(Supplied entries):
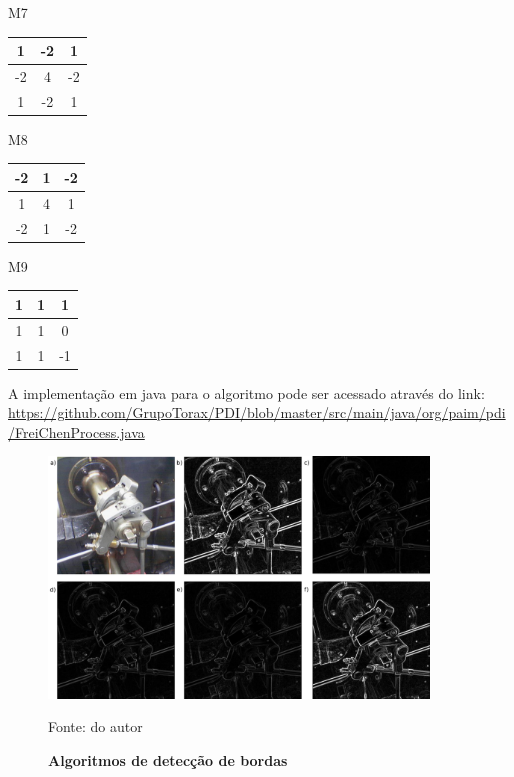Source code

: \documentclass[
	12pt,				%
	oneside,			%
	a4paper,			%
	english,			%
	french,				%
	spanish,			%
	brazil,				%
	]{abntex2}
\begin{document}
\begin{center}
M7
\begin{tabular}{|c|c|c|}
    \hline
                 1 &            -2 &  1              \\ \hline
	            -2 &             4 & -2              \\ \hline   
	             1 &            -2 &  1              \\ \hline   
\end{tabular}
M8
\begin{tabular}{|c|c|c|}
    \hline
     	 	 	-2 &             1 & -2              \\ \hline
	             1 &             4 &  1             \\ \hline   
	            -2 &             1 & -2             \\ \hline   
\end{tabular}
M9
\begin{tabular}{|c|c|c|}
    \hline
     	 	 	 1 &             1 &  1            \\ \hline
	             1 &             1 &  0             \\ \hline   
	             1 &             1 & -1             \\ \hline   
\end{tabular}
\end{center}

A implementação em java para o algoritmo pode ser acessado através do link:
\url{https://github.com/GrupoTorax/PDI/blob/master/src/main/java/org/paim/pdi/FreiChenProcess.java}

\begin{figure}[ht]
\centering
\caption{\textbf{Algoritmos de detecção de bordas}}
\includegraphics[width=0.9\textwidth]{imagens/deteccao_bordas.png}

Fonte: do autor
\label{fig:deteccao_bordas}
\end{figure}
\end{document}
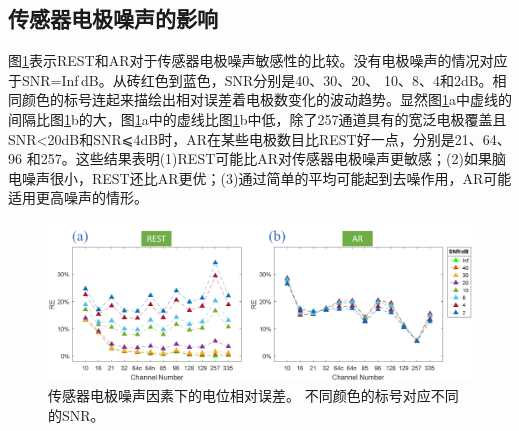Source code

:\subsection{传感器电极噪声的影响}
图\ref{2.8}表示REST和AR对于传感器电极噪声敏感性的比较。没有电极噪声的情况对应于SNR=Inf$\,$dB。从砖红色到蓝色，SNR分别是40、30、20、
10、8、4和2dB。相同颜色的标号连起来描绘出相对误差着电极数变化的波动趋势。显然图\ref{2.8}a中虚线的间隔比图\ref{2.8}b的大，图\ref{2.8}a中的虚线比图\ref{2.8}b中低，除了257通道具有的宽泛电极覆盖且SNR<20dB和SNR⩽4dB时，AR在某些电极数目比REST好一点，分别是21、64、96
和257。这些结果表明(1)REST可能比AR对传感器电极噪声更敏感；(2)如果脑电噪声很小，REST还比AR更优；(3)通过简单的平均可能起到去噪作用，AR可能适用更高噪声的情形。
\begin{figure}[h!]
	\centering
	\includegraphics[width=15cm]{pic/JNE/figure8.png}
	\caption{传感器电极噪声因素下的电位相对误差。 不同颜色的标号对应不同的SNR。}
	\label{2.8}
\end{figure}
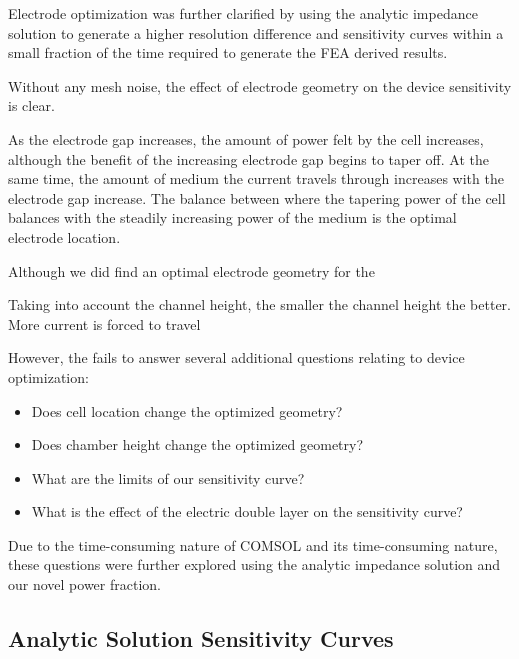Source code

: \par Electrode optimization was further clarified by using the analytic impedance solution to generate a higher resolution difference and sensitivity curves within a small fraction of the time required to generate the FEA derived results. 

\par Without any mesh noise, the effect of electrode geometry on the device sensitivity is clear. 

\par As the electrode gap increases, the amount of power felt by the cell increases, although the benefit of the increasing electrode gap begins to taper off. At the same time, the amount of medium the current travels through increases with the electrode gap increase. The balance between where the tapering power of the cell balances with the steadily increasing power of the medium is the optimal electrode location.

\par Although we did find an optimal electrode geometry for the 

\par Taking into account the channel height, the smaller the channel height the better. More current is forced to travel 

\par However, the fails to answer several additional questions relating to device optimization:
\begin{itemize}
    \item Does cell location change the optimized geometry?
    \item Does chamber height change the optimized geometry?
    \item What are the limits of our sensitivity curve?
    \item What is the effect of the electric double layer on the sensitivity curve?
\end{itemize}

\par Due to the time-consuming nature of COMSOL and its time-consuming nature, these questions were further explored using the analytic impedance solution and our novel power fraction.

\FloatBarrier

\subsection{Analytic Solution Sensitivity Curves}

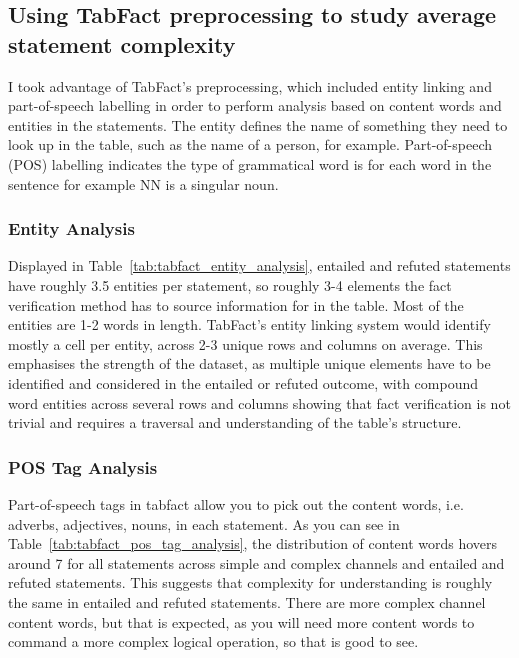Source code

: \subsection{Using TabFact preprocessing to study average statement complexity}
I took advantage of TabFact’s preprocessing, which included entity linking and part-of-speech labelling in order to perform analysis based on content words and entities in the statements. The entity defines the name of something they need to look up in the table, such as the name of a person, for example. Part-of-speech (POS) labelling  indicates the type of grammatical word is for each word in the sentence for example NN is a singular noun. 

\subsubsection{Entity Analysis}
Displayed in Table~\ref{tab:tabfact_entity_analysis}, entailed and refuted statements have roughly 3.5 entities per statement, so roughly 3-4 elements the fact verification method has to source information for in the table. Most of the entities are 1-2 words in length. TabFact’s entity linking system would identify mostly a cell per entity, across 2-3 unique rows and columns on average. This emphasises the strength of the dataset, as multiple unique elements have to be identified and considered in the entailed or refuted outcome, with compound word entities across several rows and columns showing that fact verification is not trivial and requires a traversal and understanding of the table’s structure.


\subsubsection{POS Tag Analysis}
Part-of-speech tags in tabfact allow you to pick out the content words, i.e. adverbs, adjectives, nouns, in each statement. As you can see in Table~\ref{tab:tabfact_pos_tag_analysis}, the distribution of content words hovers around 7 for all statements across simple and complex channels and entailed and refuted statements. This suggests that complexity for understanding is roughly the same in entailed and refuted statements. There are more complex channel content words, but that is expected, as you will need more content words to command a more complex logical operation, so that is good to see.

(Your instructions):
Your answer should be the lines from the first record down to the line containing "de detecção de", restated exactly, with no pictures.

(Task output):
Source code

: \documentclass[
	12pt,				%
	oneside,			%
	a4paper,			%
	english,			%
	french,				%
	spanish,			%
	brazil,				%
	]{abntex2}
\begin{document}
\begin{center}
M7
\begin{tabular}{|c|c|c|}
    \hline
                 1 &            -2 &  1              \\ \hline
	            -2 &             4 & -2              \\ \hline   
	             1 &            -2 &  1              \\ \hline   
\end{tabular}
M8
\begin{tabular}{|c|c|c|}
    \hline
     	 	 	-2 &             1 & -2              \\ \hline
	             1 &             4 &  1             \\ \hline   
	            -2 &             1 & -2             \\ \hline   
\end{tabular}
M9
\begin{tabular}{|c|c|c|}
    \hline
     	 	 	 1 &             1 &  1            \\ \hline
	             1 &             1 &  0             \\ \hline   
	             1 &             1 & -1             \\ \hline   
\end{tabular}
\end{center}

A implementação em java para o algoritmo pode ser acessado através do link:
\url{https://github.com/GrupoTorax/PDI/blob/master/src/main/java/org/paim/pdi/FreiChenProcess.java}

\begin{figure}[ht]
\centering
\caption{\textbf{Algoritmos de detecção de bordas}}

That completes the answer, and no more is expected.